Data records
══════════

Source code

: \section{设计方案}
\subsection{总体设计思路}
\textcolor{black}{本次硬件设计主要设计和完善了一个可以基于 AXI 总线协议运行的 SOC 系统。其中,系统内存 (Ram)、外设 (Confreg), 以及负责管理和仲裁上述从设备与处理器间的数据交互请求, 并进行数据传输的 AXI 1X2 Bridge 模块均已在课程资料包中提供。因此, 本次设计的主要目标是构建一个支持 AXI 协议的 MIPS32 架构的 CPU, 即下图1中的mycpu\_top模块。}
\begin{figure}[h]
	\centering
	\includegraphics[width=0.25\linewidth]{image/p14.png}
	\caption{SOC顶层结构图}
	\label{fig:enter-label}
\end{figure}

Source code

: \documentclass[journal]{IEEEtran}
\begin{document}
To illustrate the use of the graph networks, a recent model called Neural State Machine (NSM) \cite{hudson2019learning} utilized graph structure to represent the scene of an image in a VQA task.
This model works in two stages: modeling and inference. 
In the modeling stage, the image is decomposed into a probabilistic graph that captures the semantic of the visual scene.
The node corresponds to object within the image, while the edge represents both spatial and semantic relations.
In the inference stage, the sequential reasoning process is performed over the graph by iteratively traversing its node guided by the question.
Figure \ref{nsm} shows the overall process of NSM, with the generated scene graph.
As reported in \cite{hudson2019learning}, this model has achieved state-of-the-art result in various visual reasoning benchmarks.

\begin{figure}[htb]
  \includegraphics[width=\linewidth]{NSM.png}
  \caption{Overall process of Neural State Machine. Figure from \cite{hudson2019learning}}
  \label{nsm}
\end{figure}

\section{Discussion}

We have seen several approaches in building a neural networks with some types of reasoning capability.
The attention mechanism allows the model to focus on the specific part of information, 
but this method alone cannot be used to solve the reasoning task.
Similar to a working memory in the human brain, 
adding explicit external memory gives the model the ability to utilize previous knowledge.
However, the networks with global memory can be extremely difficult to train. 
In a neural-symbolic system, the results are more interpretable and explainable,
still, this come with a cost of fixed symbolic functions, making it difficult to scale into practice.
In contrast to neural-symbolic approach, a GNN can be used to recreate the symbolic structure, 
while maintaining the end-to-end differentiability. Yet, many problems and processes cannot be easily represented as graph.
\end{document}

══════════

- _Task brief_: The whole of the data is to be copied out word for word.

- _Solution for this exercise_:
Source code

: \section{设计方案}
\subsection{总体设计思路}
\textcolor{black}{本次硬件设计主要设计和完善了一个可以基于 AXI 总线协议运行的 SOC 系统。其中,系统内存 (Ram)、外设 (Confreg), 以及负责管理和仲裁上述从设备与处理器间的数据交互请求, 并进行数据传输的 AXI 1X2 Bridge 模块均已在课程资料包中提供。因此, 本次设计的主要目标是构建一个支持 AXI 协议的 MIPS32 架构的 CPU, 即下图1中的mycpu\_top模块。}
\begin{figure}[h]
	\centering
	\includegraphics[width=0.25\linewidth]{image/p14.png}
	\caption{SOC顶层结构图}
	\label{fig:enter-label}
\end{figure}

Source code

: \documentclass[journal]{IEEEtran}
\begin{document}
To illustrate the use of the graph networks, a recent model called Neural State Machine (NSM) \cite{hudson2019learning} utilized graph structure to represent the scene of an image in a VQA task.
This model works in two stages: modeling and inference. 
In the modeling stage, the image is decomposed into a probabilistic graph that captures the semantic of the visual scene.
The node corresponds to object within the image, while the edge represents both spatial and semantic relations.
In the inference stage, the sequential reasoning process is performed over the graph by iteratively traversing its node guided by the question.
Figure \ref{nsm} shows the overall process of NSM, with the generated scene graph.
As reported in \cite{hudson2019learning}, this model has achieved state-of-the-art result in various visual reasoning benchmarks.

\begin{figure}[htb]
  \includegraphics[width=\linewidth]{NSM.png}
  \caption{Overall process of Neural State Machine. Figure from \cite{hudson2019learning}}
  \label{nsm}
\end{figure}

\section{Discussion}

We have seen several approaches in building a neural networks with some types of reasoning capability.
The attention mechanism allows the model to focus on the specific part of information, 
but this method alone cannot be used to solve the reasoning task.
Similar to a working memory in the human brain, 
adding explicit external memory gives the model the ability to utilize previous knowledge.
However, the networks with global memory can be extremely difficult to train. 
In a neural-symbolic system, the results are more interpretable and explainable,
still, this come with a cost of fixed symbolic functions, making it difficult to scale into practice.
In contrast to neural-symbolic approach, a GNN can be used to recreate the symbolic structure, 
while maintaining the end-to-end differentiability. Yet, many problems and processes cannot be easily represented as graph.
\end{document}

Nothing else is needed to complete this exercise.